[GOAL OF THE EXERCISE] State how many lines in the entries below include the string "OWNER", and give nothing beyond that number.

---- DATA FOR REVIEW

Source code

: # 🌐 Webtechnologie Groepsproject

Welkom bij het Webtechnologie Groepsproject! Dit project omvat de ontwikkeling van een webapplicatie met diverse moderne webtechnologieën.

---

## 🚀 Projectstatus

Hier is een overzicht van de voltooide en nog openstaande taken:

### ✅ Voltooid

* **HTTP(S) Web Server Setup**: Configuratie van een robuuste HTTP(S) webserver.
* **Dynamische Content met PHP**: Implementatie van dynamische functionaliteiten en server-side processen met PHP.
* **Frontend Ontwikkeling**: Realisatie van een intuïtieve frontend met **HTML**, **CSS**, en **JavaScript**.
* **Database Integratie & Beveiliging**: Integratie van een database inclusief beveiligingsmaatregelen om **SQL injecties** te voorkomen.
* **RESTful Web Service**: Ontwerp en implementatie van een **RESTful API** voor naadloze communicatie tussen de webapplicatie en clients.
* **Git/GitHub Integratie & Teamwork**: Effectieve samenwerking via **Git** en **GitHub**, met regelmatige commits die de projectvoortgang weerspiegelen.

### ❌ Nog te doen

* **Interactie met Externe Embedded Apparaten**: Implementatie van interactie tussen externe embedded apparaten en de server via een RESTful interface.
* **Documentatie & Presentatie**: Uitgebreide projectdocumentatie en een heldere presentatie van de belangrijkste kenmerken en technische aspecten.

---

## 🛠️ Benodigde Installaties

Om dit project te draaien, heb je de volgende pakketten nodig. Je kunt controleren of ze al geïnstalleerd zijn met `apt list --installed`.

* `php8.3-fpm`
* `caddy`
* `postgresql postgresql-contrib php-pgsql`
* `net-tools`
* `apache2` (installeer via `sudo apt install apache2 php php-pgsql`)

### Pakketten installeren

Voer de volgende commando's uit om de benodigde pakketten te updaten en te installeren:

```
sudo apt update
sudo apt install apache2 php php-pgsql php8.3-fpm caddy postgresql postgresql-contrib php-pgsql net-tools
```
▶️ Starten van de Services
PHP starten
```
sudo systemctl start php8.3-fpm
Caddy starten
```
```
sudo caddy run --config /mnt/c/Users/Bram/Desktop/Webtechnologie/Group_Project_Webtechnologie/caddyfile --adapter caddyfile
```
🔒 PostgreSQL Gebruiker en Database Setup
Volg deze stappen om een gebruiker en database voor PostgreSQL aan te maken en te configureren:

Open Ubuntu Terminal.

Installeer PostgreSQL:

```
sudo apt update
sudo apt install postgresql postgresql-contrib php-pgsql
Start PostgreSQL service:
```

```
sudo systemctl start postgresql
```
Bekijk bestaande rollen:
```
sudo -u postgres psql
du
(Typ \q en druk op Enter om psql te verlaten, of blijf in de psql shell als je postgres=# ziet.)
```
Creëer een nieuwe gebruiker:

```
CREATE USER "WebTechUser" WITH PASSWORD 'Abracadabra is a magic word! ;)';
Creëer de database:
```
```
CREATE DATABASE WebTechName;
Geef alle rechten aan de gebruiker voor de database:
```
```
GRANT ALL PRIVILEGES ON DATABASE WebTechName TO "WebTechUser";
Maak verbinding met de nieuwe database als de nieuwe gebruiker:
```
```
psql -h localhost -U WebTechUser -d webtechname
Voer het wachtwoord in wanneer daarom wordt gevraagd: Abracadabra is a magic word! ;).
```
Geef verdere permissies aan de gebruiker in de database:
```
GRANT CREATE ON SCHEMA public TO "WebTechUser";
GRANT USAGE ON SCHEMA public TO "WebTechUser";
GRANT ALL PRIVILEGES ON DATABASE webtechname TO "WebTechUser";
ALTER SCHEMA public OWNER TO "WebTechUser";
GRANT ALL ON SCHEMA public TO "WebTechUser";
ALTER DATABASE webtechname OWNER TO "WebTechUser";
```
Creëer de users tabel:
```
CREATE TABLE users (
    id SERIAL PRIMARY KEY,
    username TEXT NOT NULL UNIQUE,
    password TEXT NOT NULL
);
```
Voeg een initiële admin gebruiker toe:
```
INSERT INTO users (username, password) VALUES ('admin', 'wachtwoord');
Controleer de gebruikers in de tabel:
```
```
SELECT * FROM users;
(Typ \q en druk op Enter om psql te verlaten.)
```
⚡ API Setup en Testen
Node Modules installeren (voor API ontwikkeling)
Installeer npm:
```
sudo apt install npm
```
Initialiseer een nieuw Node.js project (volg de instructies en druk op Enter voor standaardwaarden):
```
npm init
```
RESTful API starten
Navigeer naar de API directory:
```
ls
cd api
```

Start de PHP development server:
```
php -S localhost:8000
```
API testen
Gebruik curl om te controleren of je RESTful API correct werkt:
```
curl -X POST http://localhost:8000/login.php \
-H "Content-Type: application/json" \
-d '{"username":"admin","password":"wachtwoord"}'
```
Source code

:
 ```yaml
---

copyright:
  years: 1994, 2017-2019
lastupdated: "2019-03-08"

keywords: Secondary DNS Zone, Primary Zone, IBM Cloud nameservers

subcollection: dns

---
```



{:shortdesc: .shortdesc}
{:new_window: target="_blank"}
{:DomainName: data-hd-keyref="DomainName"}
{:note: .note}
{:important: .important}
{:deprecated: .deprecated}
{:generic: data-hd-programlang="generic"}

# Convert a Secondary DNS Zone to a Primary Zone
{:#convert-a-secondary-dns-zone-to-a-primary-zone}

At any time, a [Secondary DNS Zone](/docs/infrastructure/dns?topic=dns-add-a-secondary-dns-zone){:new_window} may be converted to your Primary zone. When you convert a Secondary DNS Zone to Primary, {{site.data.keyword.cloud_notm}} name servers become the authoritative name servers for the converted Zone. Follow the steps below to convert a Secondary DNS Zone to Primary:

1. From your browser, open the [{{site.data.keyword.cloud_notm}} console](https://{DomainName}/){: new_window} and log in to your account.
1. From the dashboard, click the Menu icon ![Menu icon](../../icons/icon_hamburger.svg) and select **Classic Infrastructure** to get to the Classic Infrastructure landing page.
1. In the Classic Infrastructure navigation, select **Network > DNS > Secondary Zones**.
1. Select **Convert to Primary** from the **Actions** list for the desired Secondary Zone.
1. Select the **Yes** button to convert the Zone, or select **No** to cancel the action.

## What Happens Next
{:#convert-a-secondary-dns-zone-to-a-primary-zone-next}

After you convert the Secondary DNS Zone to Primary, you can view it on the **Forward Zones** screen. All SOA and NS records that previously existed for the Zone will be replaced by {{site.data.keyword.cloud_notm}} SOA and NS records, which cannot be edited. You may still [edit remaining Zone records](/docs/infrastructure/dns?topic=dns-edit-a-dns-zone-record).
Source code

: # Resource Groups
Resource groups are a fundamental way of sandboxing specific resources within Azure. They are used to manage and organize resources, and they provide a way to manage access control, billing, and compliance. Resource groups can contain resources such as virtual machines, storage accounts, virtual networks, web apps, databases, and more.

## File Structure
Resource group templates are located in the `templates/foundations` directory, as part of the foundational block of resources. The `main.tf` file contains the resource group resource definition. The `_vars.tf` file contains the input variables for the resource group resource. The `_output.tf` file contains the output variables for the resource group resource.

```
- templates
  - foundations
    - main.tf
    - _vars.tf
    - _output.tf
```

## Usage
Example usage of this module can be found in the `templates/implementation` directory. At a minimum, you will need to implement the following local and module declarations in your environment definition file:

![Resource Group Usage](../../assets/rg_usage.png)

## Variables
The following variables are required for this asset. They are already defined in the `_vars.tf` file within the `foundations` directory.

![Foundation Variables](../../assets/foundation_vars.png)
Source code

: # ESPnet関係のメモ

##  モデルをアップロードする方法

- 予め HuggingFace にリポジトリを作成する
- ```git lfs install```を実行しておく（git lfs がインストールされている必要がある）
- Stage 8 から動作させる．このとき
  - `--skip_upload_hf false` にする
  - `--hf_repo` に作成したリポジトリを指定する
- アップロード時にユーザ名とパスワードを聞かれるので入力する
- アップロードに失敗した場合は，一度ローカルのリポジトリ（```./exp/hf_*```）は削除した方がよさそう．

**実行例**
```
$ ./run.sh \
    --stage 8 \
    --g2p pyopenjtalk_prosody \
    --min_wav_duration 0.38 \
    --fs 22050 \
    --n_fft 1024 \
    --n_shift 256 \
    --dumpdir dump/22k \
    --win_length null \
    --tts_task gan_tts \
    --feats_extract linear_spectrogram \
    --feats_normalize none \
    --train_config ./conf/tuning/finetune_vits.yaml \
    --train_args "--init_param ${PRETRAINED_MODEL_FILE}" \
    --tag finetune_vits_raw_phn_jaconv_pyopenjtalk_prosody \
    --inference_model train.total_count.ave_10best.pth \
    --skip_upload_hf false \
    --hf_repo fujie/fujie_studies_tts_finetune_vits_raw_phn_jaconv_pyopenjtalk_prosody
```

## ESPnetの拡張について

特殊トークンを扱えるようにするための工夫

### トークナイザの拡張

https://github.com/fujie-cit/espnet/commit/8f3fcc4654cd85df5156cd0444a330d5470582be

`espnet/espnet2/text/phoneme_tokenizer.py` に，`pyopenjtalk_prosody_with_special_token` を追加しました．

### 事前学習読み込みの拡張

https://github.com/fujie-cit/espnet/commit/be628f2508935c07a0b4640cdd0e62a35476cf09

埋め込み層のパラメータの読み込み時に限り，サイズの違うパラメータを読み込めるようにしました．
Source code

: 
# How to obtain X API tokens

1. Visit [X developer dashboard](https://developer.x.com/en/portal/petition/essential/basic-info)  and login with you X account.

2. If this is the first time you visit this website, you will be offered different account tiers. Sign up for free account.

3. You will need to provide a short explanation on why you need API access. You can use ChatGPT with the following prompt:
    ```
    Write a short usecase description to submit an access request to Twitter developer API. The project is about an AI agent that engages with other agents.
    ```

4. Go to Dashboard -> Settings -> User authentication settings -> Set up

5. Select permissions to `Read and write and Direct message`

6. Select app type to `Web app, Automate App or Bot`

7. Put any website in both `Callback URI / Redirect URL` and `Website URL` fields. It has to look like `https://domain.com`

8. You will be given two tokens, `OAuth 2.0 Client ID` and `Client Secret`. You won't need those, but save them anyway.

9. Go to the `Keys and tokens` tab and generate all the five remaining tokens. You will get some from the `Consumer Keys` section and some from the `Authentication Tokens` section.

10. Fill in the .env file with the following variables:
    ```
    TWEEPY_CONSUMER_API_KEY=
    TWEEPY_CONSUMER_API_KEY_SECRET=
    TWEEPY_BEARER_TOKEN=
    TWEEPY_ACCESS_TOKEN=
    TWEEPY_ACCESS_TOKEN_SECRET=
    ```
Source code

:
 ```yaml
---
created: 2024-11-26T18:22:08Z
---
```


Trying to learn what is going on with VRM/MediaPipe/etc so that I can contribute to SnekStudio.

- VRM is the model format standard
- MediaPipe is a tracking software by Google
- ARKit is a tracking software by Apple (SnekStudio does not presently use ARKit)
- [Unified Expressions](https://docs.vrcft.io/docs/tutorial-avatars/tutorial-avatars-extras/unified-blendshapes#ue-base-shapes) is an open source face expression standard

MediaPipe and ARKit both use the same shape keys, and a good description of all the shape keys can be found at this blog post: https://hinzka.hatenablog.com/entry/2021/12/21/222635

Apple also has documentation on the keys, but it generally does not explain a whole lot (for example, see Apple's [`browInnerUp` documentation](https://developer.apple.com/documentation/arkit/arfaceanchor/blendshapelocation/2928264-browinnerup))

--------

[ANSWER BOX] 2